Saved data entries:
┄┄┄┄┄┄┄┄┄┄
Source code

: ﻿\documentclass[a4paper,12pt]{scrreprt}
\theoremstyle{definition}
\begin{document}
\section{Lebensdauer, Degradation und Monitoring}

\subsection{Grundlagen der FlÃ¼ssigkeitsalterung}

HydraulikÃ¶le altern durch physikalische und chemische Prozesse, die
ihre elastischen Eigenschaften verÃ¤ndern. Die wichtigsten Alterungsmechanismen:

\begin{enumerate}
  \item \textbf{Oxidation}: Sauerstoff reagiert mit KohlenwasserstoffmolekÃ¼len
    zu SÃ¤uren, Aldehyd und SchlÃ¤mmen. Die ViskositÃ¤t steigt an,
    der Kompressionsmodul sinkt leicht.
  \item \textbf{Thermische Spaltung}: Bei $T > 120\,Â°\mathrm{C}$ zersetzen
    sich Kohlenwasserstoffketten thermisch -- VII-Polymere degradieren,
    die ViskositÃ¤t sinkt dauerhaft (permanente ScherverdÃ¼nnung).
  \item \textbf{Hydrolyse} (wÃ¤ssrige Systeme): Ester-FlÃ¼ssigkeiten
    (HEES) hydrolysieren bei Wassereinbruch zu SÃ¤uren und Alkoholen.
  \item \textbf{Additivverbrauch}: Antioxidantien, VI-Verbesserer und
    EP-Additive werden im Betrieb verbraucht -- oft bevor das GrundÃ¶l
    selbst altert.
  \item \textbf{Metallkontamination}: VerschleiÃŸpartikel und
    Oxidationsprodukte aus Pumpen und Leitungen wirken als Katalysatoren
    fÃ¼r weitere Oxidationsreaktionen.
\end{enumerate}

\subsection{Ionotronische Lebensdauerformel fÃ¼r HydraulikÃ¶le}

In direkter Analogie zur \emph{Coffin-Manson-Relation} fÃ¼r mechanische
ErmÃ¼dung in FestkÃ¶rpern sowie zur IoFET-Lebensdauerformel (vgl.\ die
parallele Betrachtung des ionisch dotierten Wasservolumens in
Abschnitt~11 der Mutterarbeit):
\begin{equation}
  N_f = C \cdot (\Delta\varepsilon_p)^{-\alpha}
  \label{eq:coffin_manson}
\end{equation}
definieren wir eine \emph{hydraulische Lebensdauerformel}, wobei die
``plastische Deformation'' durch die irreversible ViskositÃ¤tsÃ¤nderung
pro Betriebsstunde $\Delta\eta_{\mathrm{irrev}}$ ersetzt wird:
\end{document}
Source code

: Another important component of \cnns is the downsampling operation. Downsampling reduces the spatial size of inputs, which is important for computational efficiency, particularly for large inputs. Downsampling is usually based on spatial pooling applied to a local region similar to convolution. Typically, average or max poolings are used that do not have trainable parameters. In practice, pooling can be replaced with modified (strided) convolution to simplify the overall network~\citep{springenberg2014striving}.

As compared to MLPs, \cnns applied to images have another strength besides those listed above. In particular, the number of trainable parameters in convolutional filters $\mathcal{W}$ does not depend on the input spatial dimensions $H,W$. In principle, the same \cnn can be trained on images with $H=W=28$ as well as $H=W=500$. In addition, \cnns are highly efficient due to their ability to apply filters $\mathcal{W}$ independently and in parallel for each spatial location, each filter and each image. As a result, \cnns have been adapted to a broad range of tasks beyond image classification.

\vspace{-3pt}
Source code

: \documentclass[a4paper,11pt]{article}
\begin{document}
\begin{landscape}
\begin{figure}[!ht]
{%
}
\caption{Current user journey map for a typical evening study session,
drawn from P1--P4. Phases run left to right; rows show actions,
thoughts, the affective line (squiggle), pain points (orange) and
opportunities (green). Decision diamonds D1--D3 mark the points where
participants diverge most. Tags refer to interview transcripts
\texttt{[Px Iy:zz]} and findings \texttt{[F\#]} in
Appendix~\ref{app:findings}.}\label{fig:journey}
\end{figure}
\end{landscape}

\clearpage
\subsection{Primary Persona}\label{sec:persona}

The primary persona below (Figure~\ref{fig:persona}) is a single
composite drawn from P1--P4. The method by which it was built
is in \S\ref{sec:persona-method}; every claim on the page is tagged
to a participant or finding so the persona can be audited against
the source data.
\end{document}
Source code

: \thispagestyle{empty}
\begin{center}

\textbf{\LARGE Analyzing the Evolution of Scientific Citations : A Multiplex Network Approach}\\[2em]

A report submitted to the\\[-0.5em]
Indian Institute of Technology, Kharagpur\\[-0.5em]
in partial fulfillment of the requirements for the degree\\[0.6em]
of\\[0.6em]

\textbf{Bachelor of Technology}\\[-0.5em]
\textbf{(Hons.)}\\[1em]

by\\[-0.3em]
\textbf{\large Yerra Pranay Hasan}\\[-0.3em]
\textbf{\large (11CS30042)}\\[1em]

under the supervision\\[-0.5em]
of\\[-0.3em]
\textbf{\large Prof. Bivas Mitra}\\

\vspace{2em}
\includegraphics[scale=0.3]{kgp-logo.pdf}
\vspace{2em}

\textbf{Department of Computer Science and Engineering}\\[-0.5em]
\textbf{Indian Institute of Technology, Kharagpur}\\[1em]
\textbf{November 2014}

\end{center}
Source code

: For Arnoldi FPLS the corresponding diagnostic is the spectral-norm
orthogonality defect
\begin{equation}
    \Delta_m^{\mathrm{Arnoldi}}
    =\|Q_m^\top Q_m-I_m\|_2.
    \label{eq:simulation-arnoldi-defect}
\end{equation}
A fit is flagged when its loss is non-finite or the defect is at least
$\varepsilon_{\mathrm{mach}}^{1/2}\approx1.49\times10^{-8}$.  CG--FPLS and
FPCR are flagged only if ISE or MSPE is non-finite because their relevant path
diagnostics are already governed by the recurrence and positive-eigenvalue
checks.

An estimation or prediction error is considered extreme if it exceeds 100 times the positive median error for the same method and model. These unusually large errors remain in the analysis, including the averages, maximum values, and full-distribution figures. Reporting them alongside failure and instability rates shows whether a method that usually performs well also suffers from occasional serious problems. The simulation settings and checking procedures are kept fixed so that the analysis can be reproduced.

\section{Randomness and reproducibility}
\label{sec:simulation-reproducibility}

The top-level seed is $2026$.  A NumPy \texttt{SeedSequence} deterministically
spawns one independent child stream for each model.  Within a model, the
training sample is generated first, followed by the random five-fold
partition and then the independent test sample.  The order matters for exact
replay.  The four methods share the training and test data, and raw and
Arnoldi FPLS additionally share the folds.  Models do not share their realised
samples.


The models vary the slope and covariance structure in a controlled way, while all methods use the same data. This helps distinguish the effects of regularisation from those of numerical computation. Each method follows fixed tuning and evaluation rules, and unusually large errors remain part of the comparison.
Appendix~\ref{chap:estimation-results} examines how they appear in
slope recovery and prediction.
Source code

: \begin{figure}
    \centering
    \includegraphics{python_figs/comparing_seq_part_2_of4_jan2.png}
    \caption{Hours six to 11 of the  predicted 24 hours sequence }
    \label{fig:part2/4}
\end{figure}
┄┄┄┄┄┄┄┄┄┄
Exactly as they appear above, copy out all the records.

Source code

: ﻿\documentclass[a4paper,12pt]{scrreprt}
\theoremstyle{definition}
\begin{document}
\section{Lebensdauer, Degradation und Monitoring}

\subsection{Grundlagen der FlÃ¼ssigkeitsalterung}

HydraulikÃ¶le altern durch physikalische und chemische Prozesse, die
ihre elastischen Eigenschaften verÃ¤ndern. Die wichtigsten Alterungsmechanismen:

\begin{enumerate}
  \item \textbf{Oxidation}: Sauerstoff reagiert mit KohlenwasserstoffmolekÃ¼len
    zu SÃ¤uren, Aldehyd und SchlÃ¤mmen. Die ViskositÃ¤t steigt an,
    der Kompressionsmodul sinkt leicht.
  \item \textbf{Thermische Spaltung}: Bei $T > 120\,Â°\mathrm{C}$ zersetzen
    sich Kohlenwasserstoffketten thermisch -- VII-Polymere degradieren,
    die ViskositÃ¤t sinkt dauerhaft (permanente ScherverdÃ¼nnung).
  \item \textbf{Hydrolyse} (wÃ¤ssrige Systeme): Ester-FlÃ¼ssigkeiten
    (HEES) hydrolysieren bei Wassereinbruch zu SÃ¤uren und Alkoholen.
  \item \textbf{Additivverbrauch}: Antioxidantien, VI-Verbesserer und
    EP-Additive werden im Betrieb verbraucht -- oft bevor das GrundÃ¶l
    selbst altert.
  \item \textbf{Metallkontamination}: VerschleiÃŸpartikel und
    Oxidationsprodukte aus Pumpen und Leitungen wirken als Katalysatoren
    fÃ¼r weitere Oxidationsreaktionen.
\end{enumerate}

\subsection{Ionotronische Lebensdauerformel fÃ¼r HydraulikÃ¶le}

In direkter Analogie zur \emph{Coffin-Manson-Relation} fÃ¼r mechanische
ErmÃ¼dung in FestkÃ¶rpern sowie zur IoFET-Lebensdauerformel (vgl.\ die
parallele Betrachtung des ionisch dotierten Wasservolumens in
Abschnitt~11 der Mutterarbeit):
\begin{equation}
  N_f = C \cdot (\Delta\varepsilon_p)^{-\alpha}
  \label{eq:coffin_manson}
\end{equation}
definieren wir eine \emph{hydraulische Lebensdauerformel}, wobei die
``plastische Deformation'' durch die irreversible ViskositÃ¤tsÃ¤nderung
pro Betriebsstunde $\Delta\eta_{\mathrm{irrev}}$ ersetzt wird:
\end{document}
Source code

: Another important component of \cnns is the downsampling operation. Downsampling reduces the spatial size of inputs, which is important for computational efficiency, particularly for large inputs. Downsampling is usually based on spatial pooling applied to a local region similar to convolution. Typically, average or max poolings are used that do not have trainable parameters. In practice, pooling can be replaced with modified (strided) convolution to simplify the overall network~\citep{springenberg2014striving}.

As compared to MLPs, \cnns applied to images have another strength besides those listed above. In particular, the number of trainable parameters in convolutional filters $\mathcal{W}$ does not depend on the input spatial dimensions $H,W$. In principle, the same \cnn can be trained on images with $H=W=28$ as well as $H=W=500$. In addition, \cnns are highly efficient due to their ability to apply filters $\mathcal{W}$ independently and in parallel for each spatial location, each filter and each image. As a result, \cnns have been adapted to a broad range of tasks beyond image classification.

\vspace{-3pt}
Source code

: \documentclass[a4paper,11pt]{article}
\begin{document}
\begin{landscape}
\begin{figure}[!ht]
{%
}
\caption{Current user journey map for a typical evening study session,
drawn from P1--P4. Phases run left to right; rows show actions,
thoughts, the affective line (squiggle), pain points (orange) and
opportunities (green). Decision diamonds D1--D3 mark the points where
participants diverge most. Tags refer to interview transcripts
\texttt{[Px Iy:zz]} and findings \texttt{[F\#]} in
Appendix~\ref{app:findings}.}\label{fig:journey}
\end{figure}
\end{landscape}

\clearpage
\subsection{Primary Persona}\label{sec:persona}

The primary persona below (Figure~\ref{fig:persona}) is a single
composite drawn from P1--P4. The method by which it was built
is in \S\ref{sec:persona-method}; every claim on the page is tagged
to a participant or finding so the persona can be audited against
the source data.
\end{document}
Source code

: \thispagestyle{empty}
\begin{center}

\textbf{\LARGE Analyzing the Evolution of Scientific Citations : A Multiplex Network Approach}\\[2em]

A report submitted to the\\[-0.5em]
Indian Institute of Technology, Kharagpur\\[-0.5em]
in partial fulfillment of the requirements for the degree\\[0.6em]
of\\[0.6em]

\textbf{Bachelor of Technology}\\[-0.5em]
\textbf{(Hons.)}\\[1em]

by\\[-0.3em]
\textbf{\large Yerra Pranay Hasan}\\[-0.3em]
\textbf{\large (11CS30042)}\\[1em]

under the supervision\\[-0.5em]
of\\[-0.3em]
\textbf{\large Prof. Bivas Mitra}\\

\vspace{2em}
\includegraphics[scale=0.3]{kgp-logo.pdf}
\vspace{2em}

\textbf{Department of Computer Science and Engineering}\\[-0.5em]
\textbf{Indian Institute of Technology, Kharagpur}\\[1em]
\textbf{November 2014}

\end{center}
Source code

: For Arnoldi FPLS the corresponding diagnostic is the spectral-norm
orthogonality defect
\begin{equation}
    \Delta_m^{\mathrm{Arnoldi}}
    =\|Q_m^\top Q_m-I_m\|_2.
    \label{eq:simulation-arnoldi-defect}
\end{equation}
A fit is flagged when its loss is non-finite or the defect is at least
$\varepsilon_{\mathrm{mach}}^{1/2}\approx1.49\times10^{-8}$.  CG--FPLS and
FPCR are flagged only if ISE or MSPE is non-finite because their relevant path
diagnostics are already governed by the recurrence and positive-eigenvalue
checks.

An estimation or prediction error is considered extreme if it exceeds 100 times the positive median error for the same method and model. These unusually large errors remain in the analysis, including the averages, maximum values, and full-distribution figures. Reporting them alongside failure and instability rates shows whether a method that usually performs well also suffers from occasional serious problems. The simulation settings and checking procedures are kept fixed so that the analysis can be reproduced.

\section{Randomness and reproducibility}
\label{sec:simulation-reproducibility}

The top-level seed is $2026$.  A NumPy \texttt{SeedSequence} deterministically
spawns one independent child stream for each model.  Within a model, the
training sample is generated first, followed by the random five-fold
partition and then the independent test sample.  The order matters for exact
replay.  The four methods share the training and test data, and raw and
Arnoldi FPLS additionally share the folds.  Models do not share their realised
samples.


The models vary the slope and covariance structure in a controlled way, while all methods use the same data. This helps distinguish the effects of regularisation from those of numerical computation. Each method follows fixed tuning and evaluation rules, and unusually large errors remain part of the comparison.
Appendix~\ref{chap:estimation-results} examines how they appear in
slope recovery and prediction.
Source code

: \begin{figure}
    \centering
    \includegraphics{python_figs/comparing_seq_part_2_of4_jan2.png}
    \caption{Hours six to 11 of the  predicted 24 hours sequence }
    \label{fig:part2/4}
\end{figure}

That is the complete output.